Here they all are (sans Meg and Herbert):

Everyone Involved

I don’t know why I went through the trouble of annotating them.

The guests are shown to their rooms upstairs and are told to be at dinner at 8.

8 PM arrives and they all gather in the dining room. It is now that their host reveals themselves:

Woods

It’s James Woods. He’s carrying a partner in-tow: a woman named Priscilla. With her guidance, he’s become a born-again Christian and decided to make amends to everyone he’s hurt. The invitations, he says, were not misleading – the dinner is in all of their honor, as each of the guests are people he’s looking to apologize to.

After announcing his intent, he and Priscilla leave the dining room, leaving the others to ponder how genuine their host’s intentions actually are. Stephanie proclaims she’s into astrological readings and that she could be “in-tune” with Woods’ energy if she sits in his seat at the head of the table.

Shortly after sitting down, however, she’s shot.

Stephanie

The guests, determining that Woods had gathered them all to kill them, try to escape. A storm is raging outside, however, and they quickly find that the bridge leading from the mansion has collapsed, leaving them trapped. The phone lines have been cut and nobody can get any reception on their phones.

Woods returns, and the guests confront him. He insists that he’s innocent. When they return to the dining room, they find that Stephanie’s body has disappeared.

A blackout occurs. When the lights return, Woods is dead – stabbed in the back with a knife. Priscilla passes out, seemingly from shock.

Gun

They soon find that Stephanie’s death was caused by a gun rigged to automatically go off, hidden in the shelf directly facing the head of the table. They conclude that Stephanie’s death was likely an accident – the real target being Woods. The culprit had likely mistimed the shot.
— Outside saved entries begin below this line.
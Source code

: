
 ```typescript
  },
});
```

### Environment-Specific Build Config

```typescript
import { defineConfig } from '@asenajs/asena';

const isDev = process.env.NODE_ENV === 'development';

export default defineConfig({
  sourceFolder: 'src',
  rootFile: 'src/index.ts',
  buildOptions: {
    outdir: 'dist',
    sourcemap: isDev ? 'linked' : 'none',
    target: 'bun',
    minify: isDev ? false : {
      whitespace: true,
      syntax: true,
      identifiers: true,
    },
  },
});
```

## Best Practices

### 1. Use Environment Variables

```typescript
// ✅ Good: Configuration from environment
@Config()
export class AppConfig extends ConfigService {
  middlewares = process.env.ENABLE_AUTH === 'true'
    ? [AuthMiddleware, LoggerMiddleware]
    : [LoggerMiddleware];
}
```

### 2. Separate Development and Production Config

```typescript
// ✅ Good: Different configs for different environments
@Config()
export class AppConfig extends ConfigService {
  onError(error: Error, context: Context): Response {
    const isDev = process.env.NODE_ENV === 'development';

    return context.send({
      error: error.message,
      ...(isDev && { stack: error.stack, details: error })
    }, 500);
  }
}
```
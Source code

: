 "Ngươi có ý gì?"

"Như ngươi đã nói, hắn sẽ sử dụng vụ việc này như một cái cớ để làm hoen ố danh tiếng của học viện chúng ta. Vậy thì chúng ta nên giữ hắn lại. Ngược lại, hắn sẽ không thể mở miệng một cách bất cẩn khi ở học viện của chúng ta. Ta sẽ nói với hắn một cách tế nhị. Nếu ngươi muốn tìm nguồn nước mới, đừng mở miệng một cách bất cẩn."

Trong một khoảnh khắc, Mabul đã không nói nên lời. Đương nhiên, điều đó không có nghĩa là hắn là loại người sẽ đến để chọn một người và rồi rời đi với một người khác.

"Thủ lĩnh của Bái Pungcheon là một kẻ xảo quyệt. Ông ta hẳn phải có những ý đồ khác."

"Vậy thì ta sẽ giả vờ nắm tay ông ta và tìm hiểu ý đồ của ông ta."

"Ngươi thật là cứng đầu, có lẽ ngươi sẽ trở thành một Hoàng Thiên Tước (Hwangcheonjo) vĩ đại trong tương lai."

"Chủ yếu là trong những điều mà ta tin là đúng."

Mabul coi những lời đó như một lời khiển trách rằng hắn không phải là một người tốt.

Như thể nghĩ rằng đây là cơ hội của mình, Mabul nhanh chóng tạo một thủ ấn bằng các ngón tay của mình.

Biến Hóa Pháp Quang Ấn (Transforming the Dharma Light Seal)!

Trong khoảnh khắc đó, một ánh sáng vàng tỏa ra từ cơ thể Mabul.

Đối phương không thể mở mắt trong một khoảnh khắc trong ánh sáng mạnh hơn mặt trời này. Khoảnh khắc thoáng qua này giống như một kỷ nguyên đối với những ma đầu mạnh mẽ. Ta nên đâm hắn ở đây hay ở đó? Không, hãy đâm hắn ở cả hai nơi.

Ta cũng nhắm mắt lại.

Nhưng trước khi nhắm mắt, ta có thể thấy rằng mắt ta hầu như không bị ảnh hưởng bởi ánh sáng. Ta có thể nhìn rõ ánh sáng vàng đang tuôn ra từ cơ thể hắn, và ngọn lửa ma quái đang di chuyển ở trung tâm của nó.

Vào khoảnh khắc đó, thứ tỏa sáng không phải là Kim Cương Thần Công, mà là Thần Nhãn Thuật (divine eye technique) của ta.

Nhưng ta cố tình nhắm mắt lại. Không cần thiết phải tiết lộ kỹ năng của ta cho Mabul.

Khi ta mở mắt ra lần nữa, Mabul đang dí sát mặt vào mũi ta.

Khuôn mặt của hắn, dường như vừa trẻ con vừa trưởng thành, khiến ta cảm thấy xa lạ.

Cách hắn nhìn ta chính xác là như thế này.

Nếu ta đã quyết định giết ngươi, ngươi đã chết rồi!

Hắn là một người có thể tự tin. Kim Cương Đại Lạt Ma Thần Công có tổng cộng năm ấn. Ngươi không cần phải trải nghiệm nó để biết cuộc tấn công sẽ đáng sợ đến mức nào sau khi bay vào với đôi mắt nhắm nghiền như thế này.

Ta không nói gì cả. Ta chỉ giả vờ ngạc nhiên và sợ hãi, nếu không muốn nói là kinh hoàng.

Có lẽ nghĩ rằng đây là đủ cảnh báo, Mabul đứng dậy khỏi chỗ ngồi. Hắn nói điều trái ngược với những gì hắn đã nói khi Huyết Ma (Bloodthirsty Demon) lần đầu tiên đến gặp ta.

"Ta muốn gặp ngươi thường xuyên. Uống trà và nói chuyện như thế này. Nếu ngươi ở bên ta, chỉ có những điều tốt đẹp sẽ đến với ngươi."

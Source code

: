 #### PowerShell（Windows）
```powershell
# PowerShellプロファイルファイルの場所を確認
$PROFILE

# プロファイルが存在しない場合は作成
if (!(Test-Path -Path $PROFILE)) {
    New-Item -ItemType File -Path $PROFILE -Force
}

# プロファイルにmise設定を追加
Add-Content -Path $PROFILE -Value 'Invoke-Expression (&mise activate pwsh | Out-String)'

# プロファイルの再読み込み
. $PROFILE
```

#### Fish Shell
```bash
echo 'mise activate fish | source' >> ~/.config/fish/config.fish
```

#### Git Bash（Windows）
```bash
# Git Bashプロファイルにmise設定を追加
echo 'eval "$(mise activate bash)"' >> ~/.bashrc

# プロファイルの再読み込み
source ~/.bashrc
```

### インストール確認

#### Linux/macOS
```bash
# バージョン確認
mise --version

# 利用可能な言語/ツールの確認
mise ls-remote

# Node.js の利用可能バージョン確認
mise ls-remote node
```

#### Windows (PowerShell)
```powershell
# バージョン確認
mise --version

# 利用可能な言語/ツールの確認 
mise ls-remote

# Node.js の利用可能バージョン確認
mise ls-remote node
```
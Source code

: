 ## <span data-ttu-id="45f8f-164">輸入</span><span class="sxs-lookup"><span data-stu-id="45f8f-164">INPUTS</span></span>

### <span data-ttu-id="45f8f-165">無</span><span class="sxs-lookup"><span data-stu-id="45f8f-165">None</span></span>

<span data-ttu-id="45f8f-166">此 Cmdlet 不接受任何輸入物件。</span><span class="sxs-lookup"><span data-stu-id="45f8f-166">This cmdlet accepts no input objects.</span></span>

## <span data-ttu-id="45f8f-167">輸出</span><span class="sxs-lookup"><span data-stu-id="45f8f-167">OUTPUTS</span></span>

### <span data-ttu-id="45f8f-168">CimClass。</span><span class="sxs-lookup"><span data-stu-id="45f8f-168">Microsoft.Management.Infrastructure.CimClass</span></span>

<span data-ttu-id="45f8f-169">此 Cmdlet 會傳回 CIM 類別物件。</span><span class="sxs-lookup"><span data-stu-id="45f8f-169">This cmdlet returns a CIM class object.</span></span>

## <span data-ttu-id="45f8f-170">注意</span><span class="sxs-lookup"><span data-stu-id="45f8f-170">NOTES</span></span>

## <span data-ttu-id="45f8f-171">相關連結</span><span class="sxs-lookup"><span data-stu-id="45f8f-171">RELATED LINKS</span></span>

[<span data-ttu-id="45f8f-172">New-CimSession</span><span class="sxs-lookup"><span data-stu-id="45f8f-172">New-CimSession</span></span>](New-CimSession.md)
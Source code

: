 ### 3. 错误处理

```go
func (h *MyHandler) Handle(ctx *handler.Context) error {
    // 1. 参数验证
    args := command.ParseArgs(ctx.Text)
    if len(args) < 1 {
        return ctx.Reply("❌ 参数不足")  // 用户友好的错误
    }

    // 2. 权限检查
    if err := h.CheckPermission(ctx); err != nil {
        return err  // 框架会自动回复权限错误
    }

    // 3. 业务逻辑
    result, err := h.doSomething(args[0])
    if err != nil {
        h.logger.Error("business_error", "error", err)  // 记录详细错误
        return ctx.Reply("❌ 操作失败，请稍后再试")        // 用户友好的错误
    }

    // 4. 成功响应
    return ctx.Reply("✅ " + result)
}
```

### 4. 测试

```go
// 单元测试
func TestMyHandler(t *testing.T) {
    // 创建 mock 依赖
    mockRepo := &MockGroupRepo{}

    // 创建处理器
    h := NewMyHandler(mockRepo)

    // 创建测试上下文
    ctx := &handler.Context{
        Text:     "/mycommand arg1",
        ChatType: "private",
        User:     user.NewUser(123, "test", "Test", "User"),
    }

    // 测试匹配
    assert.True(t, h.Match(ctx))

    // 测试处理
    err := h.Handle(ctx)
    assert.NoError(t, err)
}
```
While the group searches around for more clues, Joe – the only police officers among them – is also knocked unconscious when Peter throws himself down the stairs wearing the suit of armor and collapses into him.

The group continues to search the mansion, and find a ledger Woods kept of all his misdeeds. From there, they find that Woods had pressured Muriel into secretly selling him narcotics.

Muriel runs away. The guests split into groups of two. Although everyone sticks together for the most part, Tom and Diane get separated when Tom disappears in a secret passage, and Carl and Meg get separated when Meg falls into a trapdoor.

Eventually, a scream is heard and Muriel is found – dead, in the upstairs hallway.

Muriel

Everyone regroups in the dining room once more. It is now that Tom and Meg rejoin everyone, having found their way out of their secret passages. This is where the guests discover that Priscilla – who had been left unconscious in the dining room earlier – is nowhere to be found.

Derek realizes he has a faint signal on his phone and goes upstairs to see if he can strengthen it. Everyone stays in the dining room, but a huge fight breaks out, seemingly giving someone the chance to slip away and hit Derek with one of Woods’ Golden Globes.

Derek

After finding Derek’s body, the group decides to stick together and search everyone’s rooms. The idea being simple – to find the Golden Globe – the evidence that may now point to the culprit.

They find it in Tom Tucker’s room, under his bed. Worse yet, they realize that there’s blood dripping from the room’s ceiling ventilation shaft. Peter helps Joe reach it, and they find Priscilla’s body – her throat slit.

Priscilla

Tom is determined to be the killer. He’s restrained and, in the morning, taken away by the police.


Lois eventually realizes that the real killer, however, is Diane, Tom’s co-anchor.

Diane

It turns out that she had a relationship with Woods, which he broke off after she turned 40. Tom, too, was secretly conspiring against her, planning to replace her with a younger host.

Priscilla, it turns out, was a young, overly-eager intern at the TV station who Diane got to seduce James Woods and push him into becoming a born-again Christian, leading to him organizing the dinner party. She’d rigged the gun in the dining room to kill Woods. The plan was, after she’d shot him, she would retrieve the gun before anyone found the timed contraption, and plant the gun in Tom’s belongings, framing him for the murder.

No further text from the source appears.